• **Task**
Locate, in the data below, the line that contains "- Bug fixes and optimizations" and the line that contains "This implementation plan"; reproduce exactly those two lines and every line between them, nothing more.

• **Data**
::::

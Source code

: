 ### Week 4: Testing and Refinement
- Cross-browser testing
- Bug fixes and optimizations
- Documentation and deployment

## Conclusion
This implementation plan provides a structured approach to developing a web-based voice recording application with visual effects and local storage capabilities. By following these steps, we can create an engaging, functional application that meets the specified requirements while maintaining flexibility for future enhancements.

::::

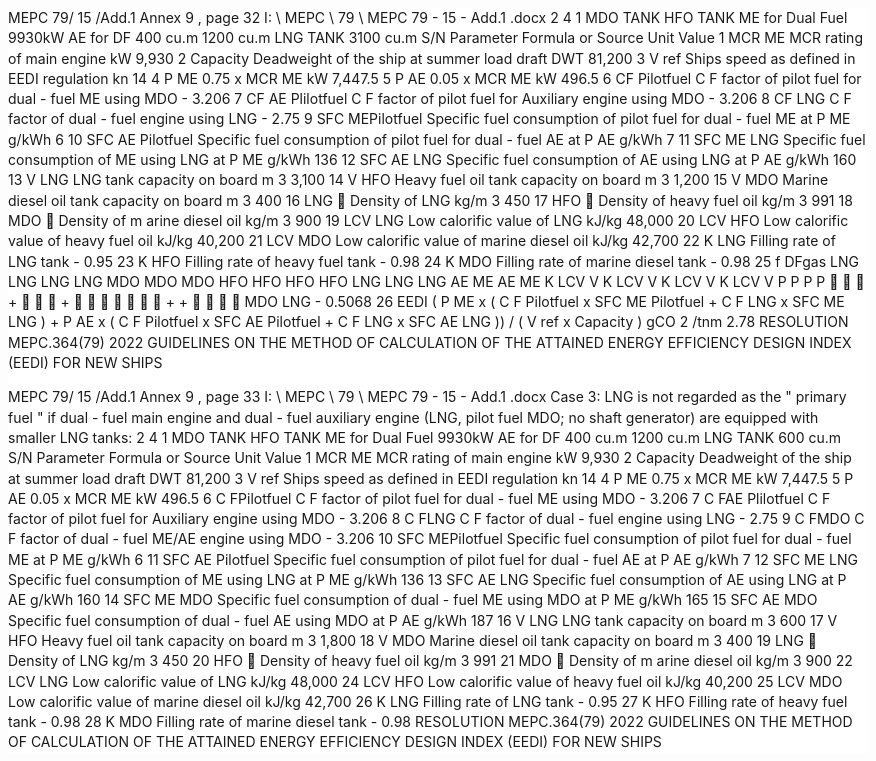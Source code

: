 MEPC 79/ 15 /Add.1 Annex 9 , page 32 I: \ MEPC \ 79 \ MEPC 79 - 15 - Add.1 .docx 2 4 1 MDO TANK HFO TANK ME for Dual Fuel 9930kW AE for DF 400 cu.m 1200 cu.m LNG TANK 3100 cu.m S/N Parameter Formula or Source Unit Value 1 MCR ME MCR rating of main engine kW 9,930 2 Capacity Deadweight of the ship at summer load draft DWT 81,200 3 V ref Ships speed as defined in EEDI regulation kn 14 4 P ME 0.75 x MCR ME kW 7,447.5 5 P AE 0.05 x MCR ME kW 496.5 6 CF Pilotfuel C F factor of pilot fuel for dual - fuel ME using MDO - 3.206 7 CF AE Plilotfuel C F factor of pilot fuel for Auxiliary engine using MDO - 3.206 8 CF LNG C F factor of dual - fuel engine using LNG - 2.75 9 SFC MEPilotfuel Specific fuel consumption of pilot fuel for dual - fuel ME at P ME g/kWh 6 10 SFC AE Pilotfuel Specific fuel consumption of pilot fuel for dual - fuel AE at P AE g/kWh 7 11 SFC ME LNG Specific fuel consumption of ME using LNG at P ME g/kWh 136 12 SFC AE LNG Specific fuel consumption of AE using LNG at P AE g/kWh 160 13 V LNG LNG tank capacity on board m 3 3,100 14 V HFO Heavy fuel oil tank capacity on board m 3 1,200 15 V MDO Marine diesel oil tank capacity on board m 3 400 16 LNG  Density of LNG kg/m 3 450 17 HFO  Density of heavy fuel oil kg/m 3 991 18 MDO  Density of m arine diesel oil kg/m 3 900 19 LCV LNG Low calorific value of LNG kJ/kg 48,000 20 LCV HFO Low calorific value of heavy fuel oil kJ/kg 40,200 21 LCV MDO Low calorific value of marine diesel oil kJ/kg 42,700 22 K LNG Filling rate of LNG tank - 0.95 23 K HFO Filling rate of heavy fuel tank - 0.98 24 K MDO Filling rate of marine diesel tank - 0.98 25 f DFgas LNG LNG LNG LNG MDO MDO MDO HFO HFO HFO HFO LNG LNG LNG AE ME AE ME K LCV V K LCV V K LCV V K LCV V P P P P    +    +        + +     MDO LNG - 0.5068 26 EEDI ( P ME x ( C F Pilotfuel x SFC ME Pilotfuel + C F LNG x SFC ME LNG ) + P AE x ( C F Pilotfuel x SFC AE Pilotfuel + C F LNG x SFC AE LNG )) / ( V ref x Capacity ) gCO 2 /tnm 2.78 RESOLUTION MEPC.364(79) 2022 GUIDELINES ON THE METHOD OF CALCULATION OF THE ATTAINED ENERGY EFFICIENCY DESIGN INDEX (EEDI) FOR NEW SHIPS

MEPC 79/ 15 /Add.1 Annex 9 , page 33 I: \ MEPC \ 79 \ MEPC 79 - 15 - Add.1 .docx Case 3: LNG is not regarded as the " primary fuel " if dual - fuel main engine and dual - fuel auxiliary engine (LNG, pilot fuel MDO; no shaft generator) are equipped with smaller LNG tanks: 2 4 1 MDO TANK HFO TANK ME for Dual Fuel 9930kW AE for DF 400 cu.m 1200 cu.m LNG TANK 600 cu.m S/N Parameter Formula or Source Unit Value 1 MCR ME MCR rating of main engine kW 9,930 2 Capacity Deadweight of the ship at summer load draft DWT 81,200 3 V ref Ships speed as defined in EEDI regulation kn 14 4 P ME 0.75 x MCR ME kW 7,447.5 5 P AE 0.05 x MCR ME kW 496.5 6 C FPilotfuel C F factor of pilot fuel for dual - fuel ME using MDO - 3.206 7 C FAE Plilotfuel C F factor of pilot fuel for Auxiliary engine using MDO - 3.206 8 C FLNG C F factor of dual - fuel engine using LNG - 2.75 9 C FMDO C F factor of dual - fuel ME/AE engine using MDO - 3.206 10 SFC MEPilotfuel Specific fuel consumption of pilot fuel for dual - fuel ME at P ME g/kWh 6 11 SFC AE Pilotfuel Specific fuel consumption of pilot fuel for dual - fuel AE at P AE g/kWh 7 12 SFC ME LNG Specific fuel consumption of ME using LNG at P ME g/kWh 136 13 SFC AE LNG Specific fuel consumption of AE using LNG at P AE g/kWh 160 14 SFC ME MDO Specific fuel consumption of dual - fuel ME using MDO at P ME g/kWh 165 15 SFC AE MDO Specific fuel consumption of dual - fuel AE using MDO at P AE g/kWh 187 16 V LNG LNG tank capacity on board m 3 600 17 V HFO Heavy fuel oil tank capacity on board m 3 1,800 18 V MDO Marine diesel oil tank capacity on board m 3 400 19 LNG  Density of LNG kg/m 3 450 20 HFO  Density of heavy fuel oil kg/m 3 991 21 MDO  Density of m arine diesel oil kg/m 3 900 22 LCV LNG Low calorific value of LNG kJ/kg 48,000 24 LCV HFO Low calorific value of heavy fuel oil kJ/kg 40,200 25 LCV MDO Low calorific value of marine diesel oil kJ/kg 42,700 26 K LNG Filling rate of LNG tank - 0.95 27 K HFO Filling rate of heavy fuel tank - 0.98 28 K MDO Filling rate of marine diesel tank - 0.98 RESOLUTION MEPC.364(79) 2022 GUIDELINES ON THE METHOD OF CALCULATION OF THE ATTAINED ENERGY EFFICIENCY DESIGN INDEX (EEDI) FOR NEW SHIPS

::::

• **Answer for this exercise**
- Bug fixes and optimizations
- Documentation and deployment

## Conclusion
This implementation plan provides a structured approach to developing a web-based voice recording application with visual effects and local storage capabilities. By following these steps, we can create an engaging, functional application that meets the specified requirements while maintaining flexibility for future enhancements.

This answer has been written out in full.